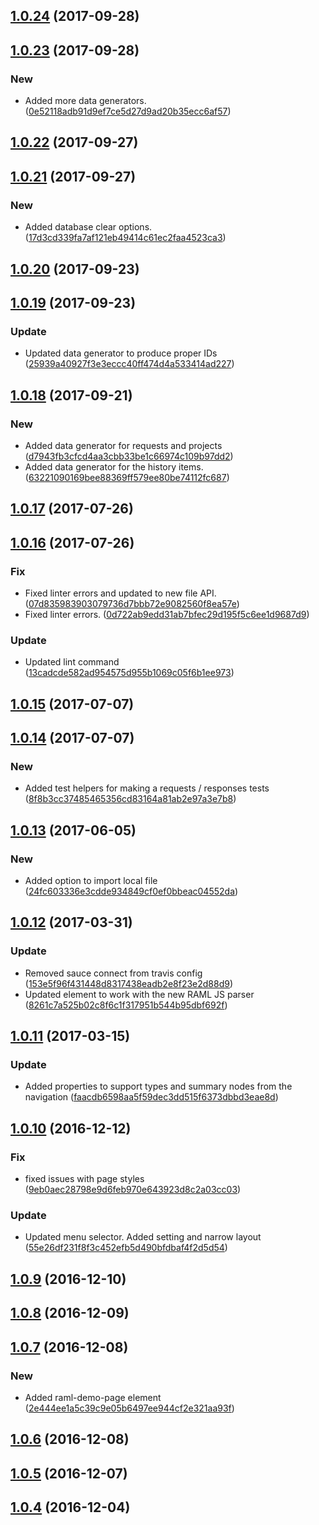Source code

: <a name="1.0.24"></a>
## [1.0.24](https://github.com/advanced-rest-client/arc-demo-helpers/compare/1.0.23...1.0.24) (2017-09-28)




<a name="1.0.23"></a>
## [1.0.23](https://github.com/advanced-rest-client/arc-demo-helpers/compare/1.0.22...1.0.23) (2017-09-28)


### New

* Added more data generators. ([0e52118adb91d9ef7ce5d27d9ad20b35ecc6af57](https://github.com/advanced-rest-client/arc-demo-helpers/commit/0e52118adb91d9ef7ce5d27d9ad20b35ecc6af57))



<a name="1.0.22"></a>
## [1.0.22](https://github.com/advanced-rest-client/arc-demo-helpers/compare/1.0.21...1.0.22) (2017-09-27)




<a name="1.0.21"></a>
## [1.0.21](https://github.com/advanced-rest-client/arc-demo-helpers/compare/1.0.20...1.0.21) (2017-09-27)


### New

* Added database clear options. ([17d3cd339fa7af121eb49414c61ec2faa4523ca3](https://github.com/advanced-rest-client/arc-demo-helpers/commit/17d3cd339fa7af121eb49414c61ec2faa4523ca3))



<a name="1.0.20"></a>
## [1.0.20](https://github.com/advanced-rest-client/arc-demo-helpers/compare/1.0.19...1.0.20) (2017-09-23)




<a name="1.0.19"></a>
## [1.0.19](https://github.com/advanced-rest-client/arc-demo-helpers/compare/1.0.18...1.0.19) (2017-09-23)


### Update

* Updated data generator to produce proper IDs ([25939a40927f3e3eccc40ff474d4a533414ad227](https://github.com/advanced-rest-client/arc-demo-helpers/commit/25939a40927f3e3eccc40ff474d4a533414ad227))



<a name="1.0.18"></a>
## [1.0.18](https://github.com/advanced-rest-client/arc-demo-helpers/compare/1.0.16...1.0.18) (2017-09-21)


### New

* Added data generator for requests and projects ([d7943fb3cfcd4aa3cbb33be1c66974c109b97dd2](https://github.com/advanced-rest-client/arc-demo-helpers/commit/d7943fb3cfcd4aa3cbb33be1c66974c109b97dd2))
* Added data generator for the history items. ([63221090169bee88369ff579ee80be74112fc687](https://github.com/advanced-rest-client/arc-demo-helpers/commit/63221090169bee88369ff579ee80be74112fc687))



<a name="1.0.17"></a>
## [1.0.17](https://github.com/advanced-rest-client/arc-demo-helpers/compare/1.0.16...1.0.17) (2017-07-26)




<a name="1.0.16"></a>
## [1.0.16](https://github.com/advanced-rest-client/arc-demo-helpers/compare/1.0.15...1.0.16) (2017-07-26)


### Fix

* Fixed linter errors and updated to new file API. ([07d835983903079736d7bbb72e9082560f8ea57e](https://github.com/advanced-rest-client/arc-demo-helpers/commit/07d835983903079736d7bbb72e9082560f8ea57e))
* Fixed linter errors. ([0d722ab9edd31ab7bfec29d195f5c6ee1d9687d9](https://github.com/advanced-rest-client/arc-demo-helpers/commit/0d722ab9edd31ab7bfec29d195f5c6ee1d9687d9))

### Update

* Updated lint command ([13cadcde582ad954575d955b1069c05f6b1ee973](https://github.com/advanced-rest-client/arc-demo-helpers/commit/13cadcde582ad954575d955b1069c05f6b1ee973))



<a name="1.0.15"></a>
## [1.0.15](https://github.com/advanced-rest-client/arc-demo-helpers/compare/1.0.14...v1.0.15) (2017-07-07)




<a name="1.0.14"></a>
## [1.0.14](https://github.com/advanced-rest-client/arc-demo-helpers/compare/1.0.13...v1.0.14) (2017-07-07)


### New

* Added test helpers for making a requests / responses tests ([8f8b3cc37485465356cd83164a81ab2e97a3e7b8](https://github.com/advanced-rest-client/arc-demo-helpers/commit/8f8b3cc37485465356cd83164a81ab2e97a3e7b8))



<a name="1.0.13"></a>
## [1.0.13](https://github.com/advanced-rest-client/arc-demo-helpers/compare/1.0.12...v1.0.13) (2017-06-05)


### New

* Added option to import local file ([24fc603336e3cdde934849cf0ef0bbeac04552da](https://github.com/advanced-rest-client/arc-demo-helpers/commit/24fc603336e3cdde934849cf0ef0bbeac04552da))



<a name="1.0.12"></a>
## [1.0.12](https://github.com/advanced-rest-client/arc-demo-helpers/compare/1.0.11...v1.0.12) (2017-03-31)


### Update

* Removed sauce connect from travis config ([153e5f96f431448d8317438eadb2e8f23e2d88d9](https://github.com/advanced-rest-client/arc-demo-helpers/commit/153e5f96f431448d8317438eadb2e8f23e2d88d9))
* Updated element to work with the new RAML JS parser ([8261c7a525b02c8f6c1f317951b544b95dbf692f](https://github.com/advanced-rest-client/arc-demo-helpers/commit/8261c7a525b02c8f6c1f317951b544b95dbf692f))



<a name="1.0.11"></a>
## [1.0.11](https://github.com/advanced-rest-client/arc-demo-helpers/compare/1.0.10...v1.0.11) (2017-03-15)


### Update

* Added properties to support types and summary nodes from the navigation ([faacdb6598aa5f59dec3dd515f6373dbbd3eae8d](https://github.com/advanced-rest-client/arc-demo-helpers/commit/faacdb6598aa5f59dec3dd515f6373dbbd3eae8d))



<a name="1.0.10"></a>
## [1.0.10](https://github.com/advanced-rest-client/arc-demo-helpers/compare/1.0.9...v1.0.10) (2016-12-12)


### Fix

* fixed issues with page styles ([9eb0aec28798e9d6feb970e643923d8c2a03cc03](https://github.com/advanced-rest-client/arc-demo-helpers/commit/9eb0aec28798e9d6feb970e643923d8c2a03cc03))

### Update

* Updated menu selector. Added setting and narrow layout ([55e26df231f8f3c452efb5d490bfdbaf4f2d5d54](https://github.com/advanced-rest-client/arc-demo-helpers/commit/55e26df231f8f3c452efb5d490bfdbaf4f2d5d54))



<a name="1.0.9"></a>
## [1.0.9](https://github.com/advanced-rest-client/arc-demo-helpers/compare/1.0.8...v1.0.9) (2016-12-10)




<a name="1.0.8"></a>
## [1.0.8](https://github.com/advanced-rest-client/arc-demo-helpers/compare/1.0.7...v1.0.8) (2016-12-09)




<a name="1.0.7"></a>
## [1.0.7](https://github.com/advanced-rest-client/arc-demo-helpers/compare/1.0.6...v1.0.7) (2016-12-08)


### New

* Added raml-demo-page element ([2e444ee1a5c39c9e05b6497ee944cf2e321aa93f](https://github.com/advanced-rest-client/arc-demo-helpers/commit/2e444ee1a5c39c9e05b6497ee944cf2e321aa93f))



<a name="1.0.6"></a>
## [1.0.6](https://github.com/advanced-rest-client/arc-demo-helpers/compare/1.0.5...v1.0.6) (2016-12-08)




<a name="1.0.5"></a>
## [1.0.5](https://github.com/advanced-rest-client/arc-demo-helpers/compare/1.0.4...v1.0.5) (2016-12-07)




<a name="1.0.4"></a>
## [1.0.4](https://github.com/advanced-rest-client/arc-demo-helpers/compare/1.0.3...v1.0.4) (2016-12-04)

++++++++++++++++++++

• **Task item**
Could you repeat all of the material exactly? Pictures should not be copied.

• **Answer to the exercise**
Source code

: <a name="1.0.24"></a>
## [1.0.24](https://github.com/advanced-rest-client/arc-demo-helpers/compare/1.0.23...1.0.24) (2017-09-28)




<a name="1.0.23"></a>
## [1.0.23](https://github.com/advanced-rest-client/arc-demo-helpers/compare/1.0.22...1.0.23) (2017-09-28)


### New

* Added more data generators. ([0e52118adb91d9ef7ce5d27d9ad20b35ecc6af57](https://github.com/advanced-rest-client/arc-demo-helpers/commit/0e52118adb91d9ef7ce5d27d9ad20b35ecc6af57))



<a name="1.0.22"></a>
## [1.0.22](https://github.com/advanced-rest-client/arc-demo-helpers/compare/1.0.21...1.0.22) (2017-09-27)




<a name="1.0.21"></a>
## [1.0.21](https://github.com/advanced-rest-client/arc-demo-helpers/compare/1.0.20...1.0.21) (2017-09-27)


### New

* Added database clear options. ([17d3cd339fa7af121eb49414c61ec2faa4523ca3](https://github.com/advanced-rest-client/arc-demo-helpers/commit/17d3cd339fa7af121eb49414c61ec2faa4523ca3))



<a name="1.0.20"></a>
## [1.0.20](https://github.com/advanced-rest-client/arc-demo-helpers/compare/1.0.19...1.0.20) (2017-09-23)




<a name="1.0.19"></a>
## [1.0.19](https://github.com/advanced-rest-client/arc-demo-helpers/compare/1.0.18...1.0.19) (2017-09-23)


### Update

* Updated data generator to produce proper IDs ([25939a40927f3e3eccc40ff474d4a533414ad227](https://github.com/advanced-rest-client/arc-demo-helpers/commit/25939a40927f3e3eccc40ff474d4a533414ad227))



<a name="1.0.18"></a>
## [1.0.18](https://github.com/advanced-rest-client/arc-demo-helpers/compare/1.0.16...1.0.18) (2017-09-21)


### New

* Added data generator for requests and projects ([d7943fb3cfcd4aa3cbb33be1c66974c109b97dd2](https://github.com/advanced-rest-client/arc-demo-helpers/commit/d7943fb3cfcd4aa3cbb33be1c66974c109b97dd2))
* Added data generator for the history items. ([63221090169bee88369ff579ee80be74112fc687](https://github.com/advanced-rest-client/arc-demo-helpers/commit/63221090169bee88369ff579ee80be74112fc687))



<a name="1.0.17"></a>
## [1.0.17](https://github.com/advanced-rest-client/arc-demo-helpers/compare/1.0.16...1.0.17) (2017-07-26)




<a name="1.0.16"></a>
## [1.0.16](https://github.com/advanced-rest-client/arc-demo-helpers/compare/1.0.15...1.0.16) (2017-07-26)


### Fix

* Fixed linter errors and updated to new file API. ([07d835983903079736d7bbb72e9082560f8ea57e](https://github.com/advanced-rest-client/arc-demo-helpers/commit/07d835983903079736d7bbb72e9082560f8ea57e))
* Fixed linter errors. ([0d722ab9edd31ab7bfec29d195f5c6ee1d9687d9](https://github.com/advanced-rest-client/arc-demo-helpers/commit/0d722ab9edd31ab7bfec29d195f5c6ee1d9687d9))

### Update

* Updated lint command ([13cadcde582ad954575d955b1069c05f6b1ee973](https://github.com/advanced-rest-client/arc-demo-helpers/commit/13cadcde582ad954575d955b1069c05f6b1ee973))



<a name="1.0.15"></a>
## [1.0.15](https://github.com/advanced-rest-client/arc-demo-helpers/compare/1.0.14...v1.0.15) (2017-07-07)




<a name="1.0.14"></a>
## [1.0.14](https://github.com/advanced-rest-client/arc-demo-helpers/compare/1.0.13...v1.0.14) (2017-07-07)


### New

* Added test helpers for making a requests / responses tests ([8f8b3cc37485465356cd83164a81ab2e97a3e7b8](https://github.com/advanced-rest-client/arc-demo-helpers/commit/8f8b3cc37485465356cd83164a81ab2e97a3e7b8))



<a name="1.0.13"></a>
## [1.0.13](https://github.com/advanced-rest-client/arc-demo-helpers/compare/1.0.12...v1.0.13) (2017-06-05)


### New

* Added option to import local file ([24fc603336e3cdde934849cf0ef0bbeac04552da](https://github.com/advanced-rest-client/arc-demo-helpers/commit/24fc603336e3cdde934849cf0ef0bbeac04552da))



<a name="1.0.12"></a>
## [1.0.12](https://github.com/advanced-rest-client/arc-demo-helpers/compare/1.0.11...v1.0.12) (2017-03-31)


### Update

* Removed sauce connect from travis config ([153e5f96f431448d8317438eadb2e8f23e2d88d9](https://github.com/advanced-rest-client/arc-demo-helpers/commit/153e5f96f431448d8317438eadb2e8f23e2d88d9))
* Updated element to work with the new RAML JS parser ([8261c7a525b02c8f6c1f317951b544b95dbf692f](https://github.com/advanced-rest-client/arc-demo-helpers/commit/8261c7a525b02c8f6c1f317951b544b95dbf692f))



<a name="1.0.11"></a>
## [1.0.11](https://github.com/advanced-rest-client/arc-demo-helpers/compare/1.0.10...v1.0.11) (2017-03-15)


### Update

* Added properties to support types and summary nodes from the navigation ([faacdb6598aa5f59dec3dd515f6373dbbd3eae8d](https://github.com/advanced-rest-client/arc-demo-helpers/commit/faacdb6598aa5f59dec3dd515f6373dbbd3eae8d))



<a name="1.0.10"></a>
## [1.0.10](https://github.com/advanced-rest-client/arc-demo-helpers/compare/1.0.9...v1.0.10) (2016-12-12)


### Fix

* fixed issues with page styles ([9eb0aec28798e9d6feb970e643923d8c2a03cc03](https://github.com/advanced-rest-client/arc-demo-helpers/commit/9eb0aec28798e9d6feb970e643923d8c2a03cc03))

### Update

* Updated menu selector. Added setting and narrow layout ([55e26df231f8f3c452efb5d490bfdbaf4f2d5d54](https://github.com/advanced-rest-client/arc-demo-helpers/commit/55e26df231f8f3c452efb5d490bfdbaf4f2d5d54))



<a name="1.0.9"></a>
## [1.0.9](https://github.com/advanced-rest-client/arc-demo-helpers/compare/1.0.8...v1.0.9) (2016-12-10)




<a name="1.0.8"></a>
## [1.0.8](https://github.com/advanced-rest-client/arc-demo-helpers/compare/1.0.7...v1.0.8) (2016-12-09)




<a name="1.0.7"></a>
## [1.0.7](https://github.com/advanced-rest-client/arc-demo-helpers/compare/1.0.6...v1.0.7) (2016-12-08)


### New

* Added raml-demo-page element ([2e444ee1a5c39c9e05b6497ee944cf2e321aa93f](https://github.com/advanced-rest-client/arc-demo-helpers/commit/2e444ee1a5c39c9e05b6497ee944cf2e321aa93f))



<a name="1.0.6"></a>
## [1.0.6](https://github.com/advanced-rest-client/arc-demo-helpers/compare/1.0.5...v1.0.6) (2016-12-08)




<a name="1.0.5"></a>
## [1.0.5](https://github.com/advanced-rest-client/arc-demo-helpers/compare/1.0.4...v1.0.5) (2016-12-07)




<a name="1.0.4"></a>
## [1.0.4](https://github.com/advanced-rest-client/arc-demo-helpers/compare/1.0.3...v1.0.4) (2016-12-04)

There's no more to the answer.